Three reasons. First, I'm working 14 hour days at the moment. Second, I'm training for the London Marathon, so when I'm not working, I'm running. Third, I've been trying to get an anti-harassment injunction through the civil courts and that shit takes time.

I know what you're thinking.

Thursday

Zen 1115: Die Antwoord turn the freaky up to eleven, then rip the knob off and mate with your stereo

Die Antwoord are one of those bands (?) whose music doesn't really make sense without the videos. Put another way - music: meh; videos: deeply unsettling but weirdly compelling. To say they have a unique visual style is like saying Ted Bundy had a way with women. Watch and be appalled. You might like it.

Zen 1114: Fox News declares war on 'cesspool' Netherlands - and loses

For those of you not familiar with Bill O'Reilly, he's a right-wing 'commentator' on Fox News, by which I mean he's a knee-jerk blabbermouth endowed with the political sophistication of a peevish toddler and the IQ of algae. This pointless wooden-top recently got all hot under the collar about the 'permissive' Netherlands, which provoked a succinct and elegant rebuttal from Dutch YouTube user maxwezendonk.

O'Reilly couldn't leave it there and attempted to rebut the rebuttal, but only succeeded in revealing to the world that he's too intellectually challenged to cope with O-level maths.

Wednesday

Zen 1113: Data Pool 3 a.k.a. the massive payload of clusterf*ck that may take down The Sun

So what could be worse than the police crawling all over every private investigator you've ever hired and said private investigators joyfully spilling their guts, thereby revealing your verminous practice of hacking the phones of murdered children and dead soldiers?

Rupert Murdoch works on his soap grip
Being an object of pleasure for every sadistic shower bull in Wandsworth prison possibly?

This is the fate that may or may not await News International executives after forensic computer geeks restored a 'missing' cache of NI emails - millions of them - dating back more than 10 years. It's called Data Pool 3 and it was deleted. But as we know, in the crazy binary world of the computer, nothing is ever really deleted completely. And now the police have found it.

The pool is so vast, it defies human analysis. The slow business of trawling through it will be the task of some muscular algorithmic programming, which isn't exactly the stuff of Hollywood thrillers unless you think of it in terms of the horrors this Mount Everest of News International filth is concealing and what will happen to the bastards responsible.

The delicious irony is that nobody knows what's in it. But I think we can all begin to guess, given the cavalcade of jaw-dropping WTF?!?! that was the phone hacking scandal. But that's not (necessarily) the reason NI execs should be panicking about becoming the prime ride in the South London Ass Rodeo.

The more pressing reason is that they may have ordered the deletion of the emails after the police and the courts requested them to retain all documentation. If such a thing were to have happened, it would be seriously and massively illegal, and would incur significant custodial sentences.

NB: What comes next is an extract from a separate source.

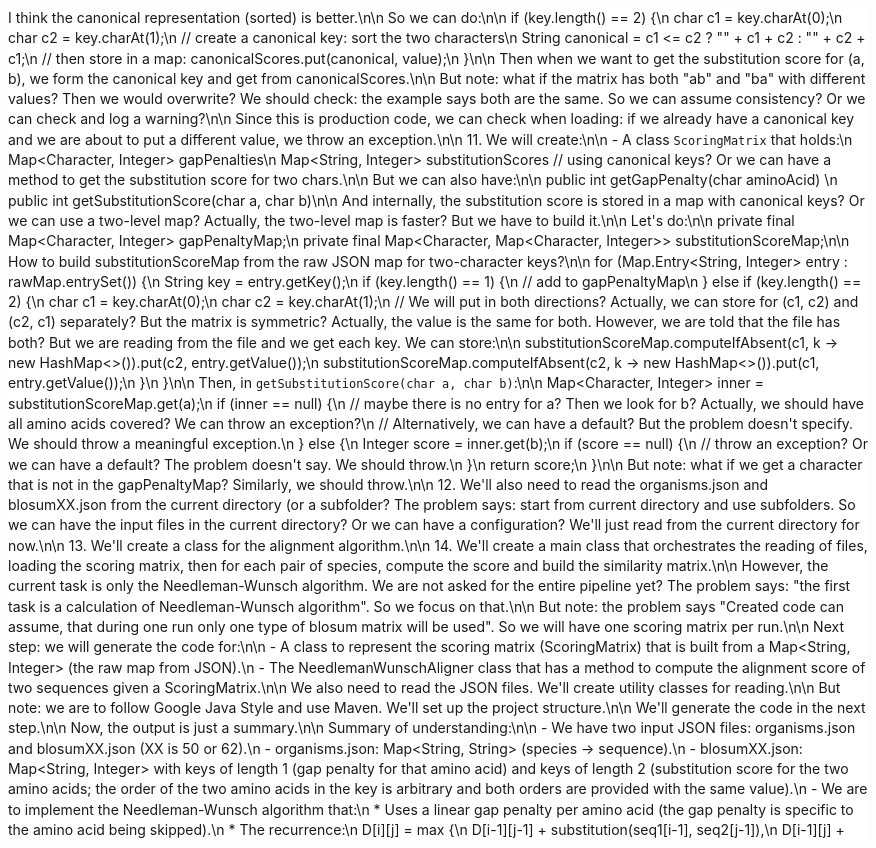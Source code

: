 I think the canonical representation (sorted) is better.\n\n        So we can do:\n\n            if (key.length() == 2) {\n                char c1 = key.charAt(0);\n                char c2 = key.charAt(1);\n                // create a canonical key: sort the two characters\n                String canonical = c1 <= c2 ? "" + c1 + c2 : "" + c2 + c1;\n                // then store in a map: canonicalScores.put(canonical, value);\n            }\n\n        Then when we want to get the substitution score for (a, b), we form the canonical key and get from canonicalScores.\n\n        But note: what if the matrix has both "ab" and "ba" with different values? Then we would overwrite? We should check: the example says both are the same. So we can assume consistency? Or we can check and log a warning?\n\n        Since this is production code, we can check when loading: if we already have a canonical key and we are about to put a different value, we throw an exception.\n\n 11. We will create:\n\n        - A class `ScoringMatrix` that holds:\n             Map<Character, Integer> gapPenalties\n             Map<String, Integer> substitutionScores   // using canonical keys? Or we can have a method to get the substitution score for two chars.\n\n        But we can also have:\n\n             public int getGapPenalty(char aminoAcid) \n             public int getSubstitutionScore(char a, char b)\n\n        And internally, the substitution score is stored in a map with canonical keys? Or we can use a two-level map? Actually, the two-level map is faster? But we have to build it.\n\n        Let\'s do:\n\n            private final Map<Character, Integer> gapPenaltyMap;\n            private final Map<Character, Map<Character, Integer>> substitutionScoreMap;\n\n        How to build substitutionScoreMap from the raw JSON map for two-character keys?\n\n            for (Map.Entry<String, Integer> entry : rawMap.entrySet()) {\n                String key = entry.getKey();\n                if (key.length() == 1) {\n                    // add to gapPenaltyMap\n                } else if (key.length() == 2) {\n                    char c1 = key.charAt(0);\n                    char c2 = key.charAt(1);\n                    // We will put in both directions? Actually, we can store for (c1, c2) and (c2, c1) separately? But the matrix is symmetric? Actually, the value is the same for both. However, we are told that the file has both? But we are reading from the file and we get each key. We can store:\n\n                    substitutionScoreMap.computeIfAbsent(c1, k -> new HashMap<>()).put(c2, entry.getValue());\n                    substitutionScoreMap.computeIfAbsent(c2, k -> new HashMap<>()).put(c1, entry.getValue());\n                }\n            }\n\n        Then, in `getSubstitutionScore(char a, char b)`:\n\n            Map<Character, Integer> inner = substitutionScoreMap.get(a);\n            if (inner == null) {\n                // maybe there is no entry for a? Then we look for b? Actually, we should have all amino acids covered? We can throw an exception?\n                // Alternatively, we can have a default? But the problem doesn\'t specify. We should throw a meaningful exception.\n            } else {\n                Integer score = inner.get(b);\n                if (score == null) {\n                    // throw an exception? Or we can have a default? The problem doesn\'t say. We should throw.\n                }\n                return score;\n            }\n\n        But note: what if we get a character that is not in the gapPenaltyMap? Similarly, we should throw.\n\n 12. We\'ll also need to read the organisms.json and blosumXX.json from the current directory (or a subfolder? The problem says: start from current directory and use subfolders. So we can have the input files in the current directory? Or we can have a configuration? We\'ll just read from the current directory for now.\n\n 13. We\'ll create a class for the alignment algorithm.\n\n 14. We\'ll create a main class that orchestrates the reading of files, loading the scoring matrix, then for each pair of species, compute the score and build the similarity matrix.\n\n However, the current task is only the Needleman-Wunsch algorithm. We are not asked for the entire pipeline yet? The problem says: "the first task is a calculation of Needleman-Wunsch algorithm". So we focus on that.\n\n But note: the problem says "Created code can assume, that during one run only one type of blosum matrix will be used". So we will have one scoring matrix per run.\n\n Next step: we will generate the code for:\n\n      - A class to represent the scoring matrix (ScoringMatrix) that is built from a Map<String, Integer> (the raw map from JSON).\n      - The NeedlemanWunschAligner class that has a method to compute the alignment score of two sequences given a ScoringMatrix.\n\n  We also need to read the JSON files. We\'ll create utility classes for reading.\n\n  But note: we are to follow Google Java Style and use Maven. We\'ll set up the project structure.\n\n  We\'ll generate the code in the next step.\n\n  Now, the output is just a summary.\n\n Summary of understanding:\n\n  - We have two input JSON files: organisms.json and blosumXX.json (XX is 50 or 62).\n  - organisms.json: Map<String, String> (species -> sequence).\n  - blosumXX.json: Map<String, Integer> with keys of length 1 (gap penalty for that amino acid) and keys of length 2 (substitution score for the two amino acids; the order of the two amino acids in the key is arbitrary and both orders are provided with the same value).\n  - We are to implement the Needleman-Wunsch algorithm that:\n        * Uses a linear gap penalty per amino acid (the gap penalty is specific to the amino acid being skipped).\n        * The recurrence:\n            D[i][j] = max {\n                D[i-1][j-1] + substitution(seq1[i-1], seq2[j-1]),\n                D[i-1][j] +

And it may not be only The Sun that's affected. Sister titles The Times and Sunday Times are dangerously close to the fire. It might just be that this snowballing scandal ends up taking more than just the tatty old News of the Screws down with it.

Zen 1112: Mmmmmmmm. Boobies.

Rip off your own arm and walk away. A real man would.


This is the natural history equivalent of being rickrolled.